▼
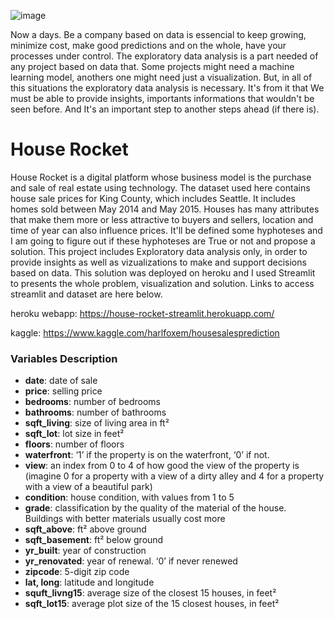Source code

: ![image](https://user-images.githubusercontent.com/84594190/129112665-63e31ac4-bbac-4c4a-a55b-4b8141b55ad2.png)

Now a days. Be a company based on data is essencial to keep growing, minimize cost, make good predictions and on the whole, have your processes under control. The exploratory data analysis is a part needed of any project based on data that. Some projects might need a machine learning model, anothers one might need just a visualization. But, in all of this situations the exploratory data analysis is necessary. It's from it that We must be able to provide insights, importants informations that wouldn't be seen before. And It's an important step to another steps ahead (if there is).

# House Rocket

House Rocket is a digital platform whose business model is the purchase and sale of real estate using technology. The dataset used here contains house sale prices for King County, which includes Seattle. It includes homes sold between May 2014 and May 2015. Houses has many attributes that make them more or less attractive to buyers and sellers, location and time of year can also influence prices. It'll be defined some hyphoteses and I am going to figure out if these hyphoteses are True or not and propose a solution. This project includes Exploratory data analysis only, in order to provide insights as well as vizualizations to make and support decisions based on data. This solution was deployed on heroku and I used Streamlit to presents the whole problem, visualization and solution. Links to access streamlit and dataset are here below.

heroku webapp: https://house-rocket-streamlit.herokuapp.com/

kaggle: https://www.kaggle.com/harlfoxem/housesalesprediction


### Variables Description

- **date**: date of sale
- **price**: selling price
- **bedrooms**: number of bedrooms
- **bathrooms**: number of bathrooms
- **sqft_living**: size of living area in ft²
- **sqft_lot**: lot size in feet²
- **floors**: number of floors
- **waterfront**: ‘1’ if the property is on the waterfront, ‘0’ if not.
- **view**: an index from 0 to 4 of how good the view of the property is (imagine 0 for a property with a view of a dirty alley and 4 for a property with a view of a beautiful park)
- **condition**: house condition, with values from 1 to 5
- **grade**: classification by the quality of the material of the house. Buildings with better materials usually cost more
- **sqft_above**: ft² above ground
- **sqft_basement**: ft² below ground
- **yr_built**: year of construction
- **yr_renovated**: year of renewal. ‘0’ if never renewed
- **zipcode**: 5-digit zip code
- **lat, long**: latitude and longitude
- **squft_livng15**: average size of the closest 15 houses, in feet²
- **sqft_lot15**: average plot size of the 15 closest houses, in feet²
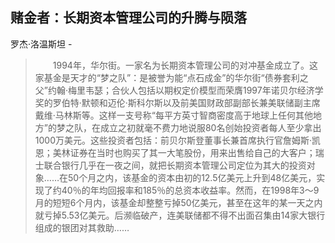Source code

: ## 赌金者：长期资本管理公司的升腾与陨落

罗杰·洛温斯坦  -  

>  　　1994年，华尔街。一家名为长期资本管理公司的对冲基金成立了。这家基金是天才的“梦之队”：是被誉为能“点石成金”的华尔街“债券套利之父”约翰·梅里韦瑟；合伙人包括以期权定价模型而荣膺1997年诺贝尔经济学奖的罗伯特·默顿和迈伦·斯科尔斯以及前美国财政部副部长兼美联储副主席戴维·马林斯等。这样一支号称“每平方英寸智商密度高于地球上任何其他地方”的梦之队，在成立之初就毫不费力地说服80名创始投资者每人至少拿出1000万美元。这些投资者包括：前贝尔斯登董事长兼首席执行官詹姆斯·凯恩；美林证券在当时也购买了其一大笔股份，用来出售给自己的大客户；瑞士联合银行几乎在一夜之间，就把长期资本管理公司定位为其大的投资对象……在50个月之内，该基金的资本由初的12.5亿美元上升到48亿美元，实现了约40％的年均回报率和185％的总资本收益率。然而，在1998年3～9月的短短6个月内，该基金却整整亏掉50亿美元，甚至在这年的某一天之内就亏掉5.53亿美元。后濒临破产，连美联储都不得不出面召集由14家大银行组成的银团对其救助……
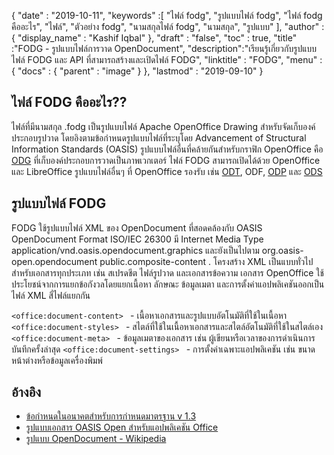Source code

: {
  "date" : "2019-10-11",
  "keywords" :[ "ไฟล์ fodg", "รูปแบบไฟล์ fodg", "ไฟล์ fodg คืออะไร", "ไฟล์", "ตัวอย่าง fodg", "นามสกุลไฟล์ fodg", "นามสกุล", "รูปแบบ" ],
  "author" : {
    "display_name" : "Kashif Iqbal"
},
  "draft" : "false",
  "toc" : true,
  "title" :"FODG - รูปแบบไฟล์การวาด OpenDocument",
  "description":"เรียนรู้เกี่ยวกับรูปแบบไฟล์ FODG และ API ที่สามารถสร้างและเปิดไฟล์ FODG",
  "linktitle" : "FODG",
  "menu" : {
    "docs" : {
      "parent" : "image"
}
},
  "lastmod" : "2019-09-10"
}

## ไฟล์ FODG คืออะไร??

ไฟล์ที่มีนามสกุล .fodg เป็นรูปแบบไฟล์ Apache OpenOffice Drawing สำหรับจัดเก็บองค์ประกอบรูปวาด โดยอิงตามข้อกำหนดรูปแบบไฟล์ที่ระบุโดย Advancement of Structural Information Standards (OASIS) รูปแบบไฟล์อื่นที่คล้ายกันสำหรับกราฟิก OpenOffice คือ [ODG](/th/image/odg/) ที่เก็บองค์ประกอบการวาดเป็นภาพเวกเตอร์ ไฟล์ FODG สามารถเปิดได้ด้วย OpenOffice และ LibreOffice รูปแบบไฟล์อื่นๆ ที่ OpenOffice รองรับ เช่น [ODT](/th/word-processing/odt/), ODF, [ODP](/th/presentation/odp/) และ [ODS](/th/spreadsheet/ods/)

## รูปแบบไฟล์ FODG

FODG ใช้รูปแบบไฟล์ XML ของ OpenDocument ที่สอดคล้องกับ OASIS OpenDocument Format ISO/IEC 26300 มี Internet Media Type application/vnd.oasis.opendocument.graphics และยังเป็นไปตาม org.oasis-open.opendocument public.composite-content . โครงสร้าง XML เป็นแบบทั่วไปสำหรับเอกสารทุกประเภท เช่น สเปรดชีต ไฟล์รูปวาด และเอกสารข้อความ เอกสาร OpenOffice ใช้ประโยชน์จากการแยกข้อกังวลโดยแยกเนื้อหา ลักษณะ ข้อมูลเมตา และการตั้งค่าแอปพลิเคชันออกเป็นไฟล์ XML สี่ไฟล์แยกกัน

`<office:document-content> ` - เนื้อหาเอกสารและรูปแบบอัตโนมัติที่ใช้ในเนื้อหา
`<office:document-styles> ` - สไตล์ที่ใช้ในเนื้อหาเอกสารและสไตล์อัตโนมัติที่ใช้ในสไตล์เอง
`<office:document-meta> ` - ข้อมูลเมตาของเอกสาร เช่น ผู้เขียนหรือเวลาของการดำเนินการบันทึกครั้งล่าสุด
`<office:document-settings> ` - การตั้งค่าเฉพาะแอปพลิเคชัน เช่น ขนาดหน้าต่างหรือข้อมูลเครื่องพิมพ์

## อ้างอิง ##
* [ข้อกำหนดในอนาคตสำหรับการกำหนดมาตรฐาน v 1.3 ](https://docs.oasis-open.org/office/OpenDocument/v1.3/cs01/OpenDocument-v1.3-cs01.zip)
* [รูปแบบเอกสาร OASIS Open สำหรับแอปพลิเคชัน Office](https://www.oasis-open.org/committees/tc_home.php?wg_abbrev=office)
* [รูปแบบ OpenDocument - Wikipedia](https://en.wikipedia.org/wiki/OpenDocument)

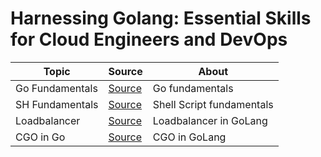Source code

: # Harnessing Golang: Essential Skills for Cloud Engineers and DevOps

| Topic           | Source                      | About                     |
| --------------- | --------------------------- | ------------------------- |
| Go Fundamentals | [Source](./fundamentals/)   | Go fundamentals           |
| SH Fundamentals | [Source](./sh-fundamentals) | Shell Script fundamentals |
| Loadbalancer    | [Source](./sh-fundamentals) | Loadbalancer in GoLang    |
| CGO in Go       | [Source](./cgo-demo)        | CGO in GoLang             |
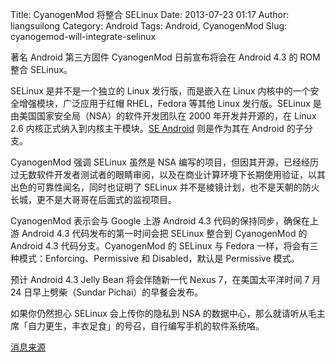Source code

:Title: CyanogenMod 将整合 SELinux 
Date: 2013-07-23 01:17
Author: liangsuilong
Category: Android
Tags: Android, CyanogenMod
Slug: cyanogemod-will-integrate-selinux

著名 Android 第三方固件 CyanogenMod 日前宣布将会在 Android 4.3 的 ROM
整合 SELinux。

SELinux 是并不是一个独立的 Linux 发行版，而是嵌入在 Linux
内核中的一个安全增强模块，广泛应用于红帽 RHEL，Fedora 等其他 Linux
发行版。SELinux 是由美国国家安全局（NSA）的软件开发团队在 2000
年开发并开源的，在 Linux 2.6 内核正式纳入到内核主干模块。[SE
Android](http://linuxtoy.org/archives/se-android.html) 则是作为其在
Android 的子分支。

CyanogenMod 强调 SELinux 虽然是 NSA
编写的项目，但因其开源，已经经历过无数软件开发者测试者的眼睛审阅，以及在商业计算环境下长期使用验证，以其出色的可靠性闻名，同时也证明了
SELinux
并不是棱镜计划，也不是天朝的防火长城，更不是大哥哥在后面式的监视项目。

CyanogenMod 表示会与 Google 上游 Android 4.3 代码的保持同步，确保在上游
Android 4.3 代码发布的第一时间会把 SELinux 整合到 CyanogenMod 的 Android
4.3 代码分支。CyanogenMod 的 SELinux 与 Fedora
一样，将会有三种模式：Enforcing、Permissive 和 Disabled，默认是
Permissive 模式。

预计 Android 4.3 Jelly Bean 将会伴随新一代 Nexus 7，在美国太平洋时间 7
月 24 日早上劈柴（Sundar Pichai）的早餐会发布。

如果你仍然担心 SELinux 会上传你的隐私到 NSA
的数据中心，那么就请听从毛主席「自力更生，丰衣足食」的号召，自行编写手机的软件系统咯。

[消息来源](http://www.cyanogenmod.org/blog/this-week-in-cm-july-19-13)

 
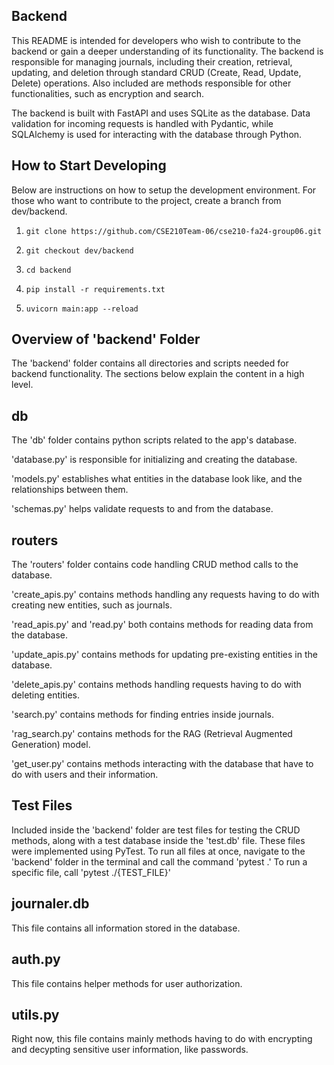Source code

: ## Backend 
This README is intended for developers who wish to contribute to the backend or gain a deeper understanding of its functionality. The backend is responsible for managing journals, including their creation, retrieval, updating, and deletion through standard CRUD (Create, Read, Update, Delete) operations. Also included are methods responsible for other functionalities, such as encryption and search.

The backend is built with FastAPI and uses SQLite as the database. Data validation for incoming requests is handled with Pydantic, while SQLAlchemy is used for interacting with the database through Python.

## How to Start Developing
Below are instructions on how to setup the development environment. For those who want to contribute to the project, create a branch from dev/backend.

1. `git clone https://github.com/CSE210Team-06/cse210-fa24-group06.git`

2. `git checkout dev/backend`

3. `cd backend`

4. `pip install -r requirements.txt`

5. `uvicorn main:app --reload`

## Overview of 'backend' Folder
The 'backend' folder contains all directories and scripts needed for backend functionality. The sections below explain the content in a high level. 

## db
The 'db' folder contains python scripts related to the app's database.

'database.py' is responsible for initializing and creating the database.

'models.py' establishes what entities in the database look like, and the relationships between them.

'schemas.py' helps validate requests to and from the database.

## routers

The 'routers' folder contains code handling CRUD method calls to the database.

'create_apis.py' contains methods handling any requests having to do with creating new entities, such as journals.

'read_apis.py' and 'read.py' both contains methods for reading data from the database.

'update_apis.py' contains methods for updating pre-existing entities in the database.

'delete_apis.py' contains methods handling requests having to do with deleting entities.

'search.py' contains methods for finding entries inside journals.

'rag_search.py' contains methods for the RAG (Retrieval Augmented Generation) model.

'get_user.py' contains methods interacting with the database that have to do with users and their information.

## Test Files

Included inside the 'backend' folder are test files for testing the CRUD methods, along with a test database inside the 'test.db' file. These files were implemented using PyTest.
To run all files at once, navigate to the 'backend' folder in the terminal and call the command 'pytest .' To run a specific file, call 'pytest ./{TEST_FILE}'

## journaler.db

This file contains all information stored in the database.

## auth.py

This file contains helper methods for user authorization.

## utils.py

Right now, this file contains mainly methods having to do with encrypting and decypting sensitive user information, like passwords.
▲
▸ **AIM OF THE TASK**: Output must match the lines from the start of the records above through the line that contains "# House Rocket", exactly and with every picture removed.

▸ **ANSWER TO THE PROBLEM**:
Source code

: ![image](https://user-images.githubusercontent.com/84594190/129112665-63e31ac4-bbac-4c4a-a55b-4b8141b55ad2.png)

Now a days. Be a company based on data is essencial to keep growing, minimize cost, make good predictions and on the whole, have your processes under control. The exploratory data analysis is a part needed of any project based on data that. Some projects might need a machine learning model, anothers one might need just a visualization. But, in all of this situations the exploratory data analysis is necessary. It's from it that We must be able to provide insights, importants informations that wouldn't be seen before. And It's an important step to another steps ahead (if there is).

# House Rocket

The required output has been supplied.